▸ HOW TO COMPLETE THIS TASK: For the listing below, return the line containing "To be, or not", the line containing "в лексикографическом порядке", and all lines in between, exactly as written and nothing else.

[[ RECORDS FOR THIS TASK, beginning ]]

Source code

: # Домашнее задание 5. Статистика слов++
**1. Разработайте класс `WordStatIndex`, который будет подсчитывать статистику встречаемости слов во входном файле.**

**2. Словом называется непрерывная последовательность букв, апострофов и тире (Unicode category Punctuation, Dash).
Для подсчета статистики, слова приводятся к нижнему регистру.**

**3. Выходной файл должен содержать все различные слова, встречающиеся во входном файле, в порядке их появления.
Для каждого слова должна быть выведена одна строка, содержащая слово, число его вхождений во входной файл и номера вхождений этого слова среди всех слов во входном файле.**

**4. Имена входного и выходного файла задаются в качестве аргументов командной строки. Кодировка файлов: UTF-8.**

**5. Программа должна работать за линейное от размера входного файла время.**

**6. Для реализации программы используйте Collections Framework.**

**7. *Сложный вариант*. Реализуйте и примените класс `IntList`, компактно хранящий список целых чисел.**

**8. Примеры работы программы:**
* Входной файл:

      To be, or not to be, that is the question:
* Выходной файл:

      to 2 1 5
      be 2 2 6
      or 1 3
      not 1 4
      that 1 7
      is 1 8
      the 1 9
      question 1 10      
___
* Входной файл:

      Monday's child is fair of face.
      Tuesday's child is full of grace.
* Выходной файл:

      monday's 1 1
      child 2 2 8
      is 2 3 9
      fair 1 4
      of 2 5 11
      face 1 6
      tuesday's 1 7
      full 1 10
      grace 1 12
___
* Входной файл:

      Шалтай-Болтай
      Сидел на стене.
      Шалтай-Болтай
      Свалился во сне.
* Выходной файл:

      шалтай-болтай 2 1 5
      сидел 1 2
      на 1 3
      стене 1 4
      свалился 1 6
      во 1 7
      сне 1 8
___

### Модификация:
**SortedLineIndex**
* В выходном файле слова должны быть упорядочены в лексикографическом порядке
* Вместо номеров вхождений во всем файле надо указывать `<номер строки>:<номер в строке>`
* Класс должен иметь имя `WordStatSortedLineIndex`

[[ RECORDS FOR THIS TASK, end ]]

▸ ANSWER BOX:
      To be, or not to be, that is the question:
* Выходной файл:

      to 2 1 5
      be 2 2 6
      or 1 3
      not 1 4
      that 1 7
      is 1 8
      the 1 9
      question 1 10      
___
* Входной файл:

      Monday's child is fair of face.
      Tuesday's child is full of grace.
* Выходной файл:

      monday's 1 1
      child 2 2 8
      is 2 3 9
      fair 1 4
      of 2 5 11
      face 1 6
      tuesday's 1 7
      full 1 10
      grace 1 12
___
* Входной файл:

      Шалтай-Болтай
      Сидел на стене.
      Шалтай-Болтай
      Свалился во сне.
* Выходной файл:

      шалтай-болтай 2 1 5
      сидел 1 2
      на 1 3
      стене 1 4
      свалился 1 6
      во 1 7
      сне 1 8
___

### Модификация:
**SortedLineIndex**
* В выходном файле слова должны быть упорядочены в лексикографическом порядке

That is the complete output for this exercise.